The group representing flood-ravaged communities has urged the Government to “grasp the nettle” and legislate in a bid to force the insurance industry to provide cover to flood-prone zones.
Group seeks legislation to force insurance cover for flood-prone areas

The Irish National Flood Forum, which is backing an outspoken flood campaigner standing for election in Cork South West on the issue, said insurance cover and flood defences will be a major election issue.

Forum spokesman, Jer Buckley, whose business in Blackpool in Cork City has been flooded several times, said the Government must tackle the industry.

“We don’t want any more Government ministers on boats, in canoes or on the backs of tractors visiting us. What we want is solutions,” he said.

He spoke out last night as the insurance industry prepares to deliver its response today following last week’s meeting with the Taoiseach on the provision of insurance cover for those affected by flooding. Taoiseach Enda Kenny asked senior executives of Aviva, Alliance, Axa, Zurich, FBD, AIG, and RSA to reflect on the current level of insurance cover being provided in areas where flood protection works have taken place and, to examine their current approach to “demountable” flood defences as they relate to insurance cover. The industry agreed to respond by today in relation to the demountable flood defences issue.

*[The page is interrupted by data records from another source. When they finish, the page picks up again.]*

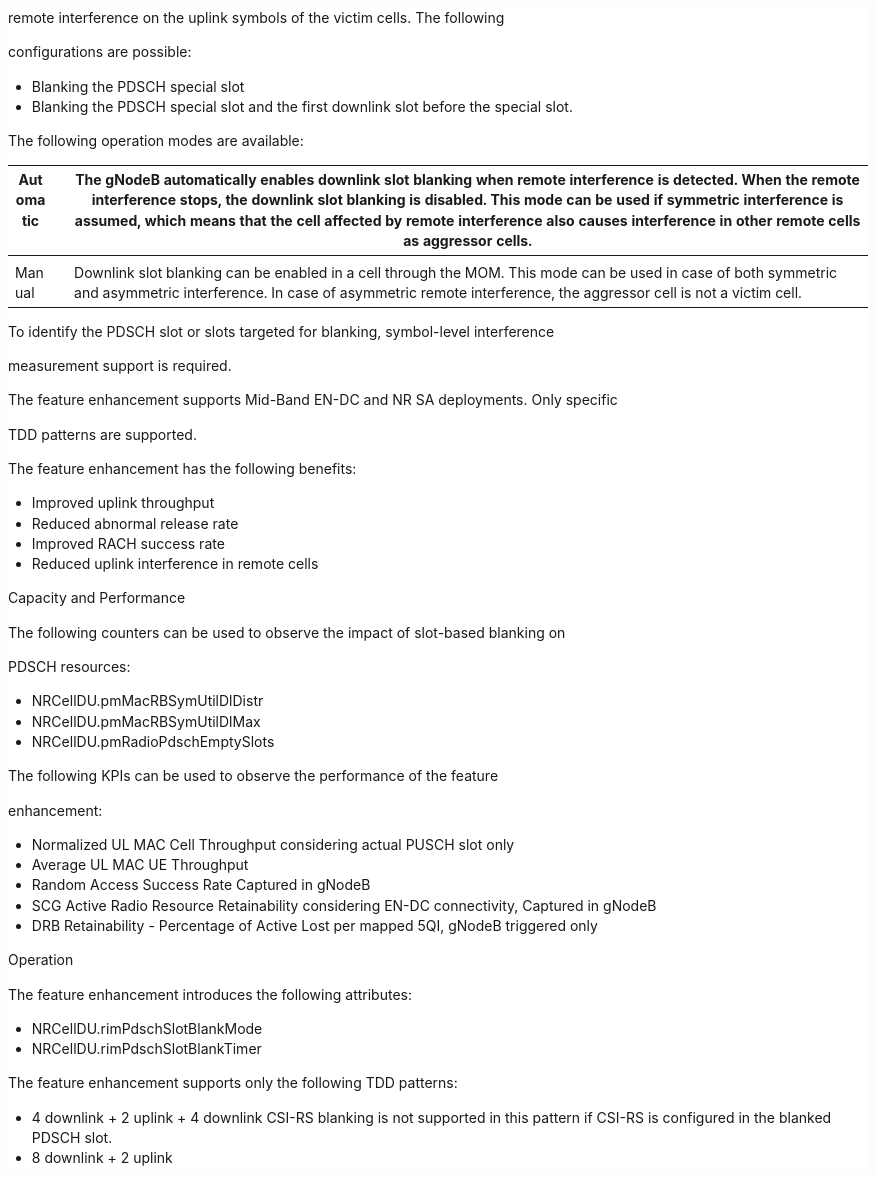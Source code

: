 remote interference on the uplink symbols of the victim cells. The following

configurations are possible:

- Blanking the PDSCH special slot
- Blanking the PDSCH special slot and the first downlink slot before the special slot.

The following operation modes are available:

| Automatic   |    | The gNodeB automatically enables downlink slot blanking when remote                                 interference is detected. When the remote interference stops, the                                 downlink slot blanking is disabled. This mode can be used if                                 symmetric interference is assumed, which means that the cell                                 affected by remote interference also causes interference in other                                 remote cells as aggressor cells.   |
|-------------|----|--------------------------------------------------------------------------------------------------------------------------------------------------------------------------------------------------------------------------------------------------------------------------------------------------------------------------------------------------------------------------------------------------------------------------------------------------------------------------------------------------------------------------------------|
|             |    |                                                                                                                                                                                                                                                                                                                                                                                                                                                                                                                                      |
| Manual      |    | Downlink slot blanking can be enabled in a cell through the MOM. This                                 mode can be used in case of both symmetric and asymmetric                                 interference. In case of asymmetric remote interference, the                                 aggressor cell is not a victim cell.                                                                                                                                                                                                    |

To identify the PDSCH slot or slots targeted for blanking, symbol-level interference

measurement support is required.

The feature enhancement supports Mid-Band EN-DC and NR SA deployments. Only specific

TDD patterns are supported.

The feature enhancement has the following benefits:

- Improved uplink throughput
- Reduced abnormal release rate
- Improved RACH success rate
- Reduced uplink interference in remote cells

Capacity and Performance

The following counters can be used to observe the impact of slot-based blanking on

PDSCH resources:

- NRCellDU.pmMacRBSymUtilDlDistr
- NRCellDU.pmMacRBSymUtilDlMax
- NRCellDU.pmRadioPdschEmptySlots

The following KPIs can be used to observe the performance of the feature

enhancement:

- Normalized UL MAC Cell Throughput considering actual PUSCH slot only
- Average UL MAC UE Throughput
- Random Access Success Rate Captured in gNodeB
- SCG Active Radio Resource Retainability considering EN-DC connectivity, Captured in gNodeB
- DRB Retainability - Percentage of Active Lost per mapped 5QI, gNodeB triggered only

Operation

The feature enhancement introduces the following attributes:

- NRCellDU.rimPdschSlotBlankMode
- NRCellDU.rimPdschSlotBlankTimer

The feature enhancement supports only the following TDD patterns:

- 4 downlink + 2 uplink + 4 downlink CSI-RS blanking is not supported in this pattern if CSI-RS is configured in the blanked PDSCH slot.
- 8 downlink + 2 uplink
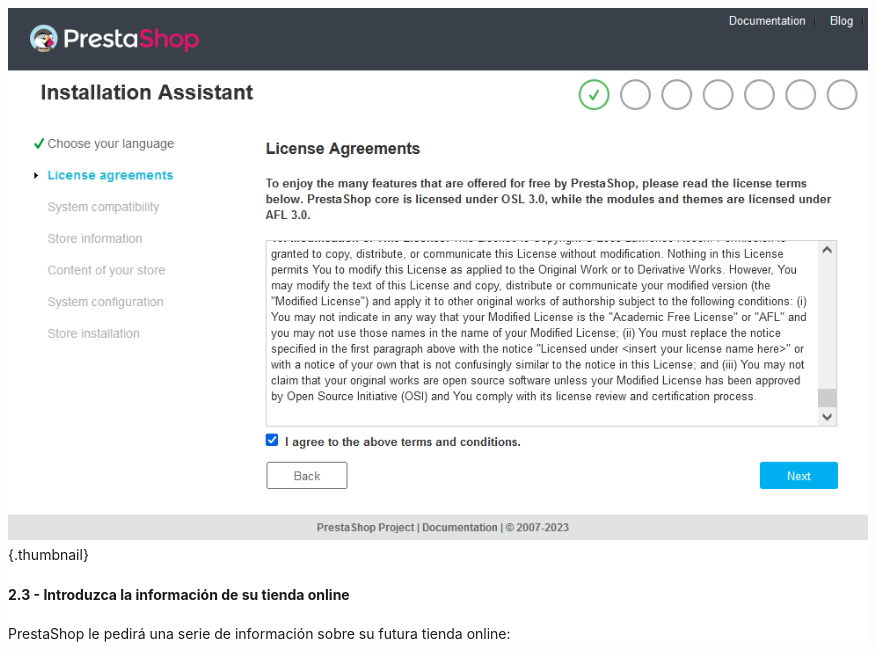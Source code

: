 ![PrestaShop installation step 3](images/Prestashop-install-licence-agreement-3.png){.thumbnail}

#### 2.3 - Introduzca la información de su tienda online

PrestaShop le pedirá una serie de información sobre su futura tienda online:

Leading flood campaigner, Gillian Powell, who is standing as an independent in Cork South West on the issue, called on the insurance industry to use the money it has saved following the delivery of flood defences in places like Fermoy, Clonmel and Kilkenny, to extend cover to other areas.

“We don’t want sympathy. We want solutions,” she said.

“We believe this issue is a national emergency but nobody seems to have a sense of urgency about the problem.

Mr Buckley said it was pointless in the Government spending over €1bn on flood defences over the next decade in the absence of an agreement with insurance companies on the reinsurance of communities who benefit from these defences.

“We’re living in hope ahead of the insurance industry’s response,” he said.

“We don’t understand that where flood defence schemes have been completed and where there has been dramatically reduced risk, that there would be a need for extra levies.”

Last week’s meeting between the Taoiseach, government ministers and the insurance industry was the first of many engagements which will feed into a Government report on the flooding issue, due in spring.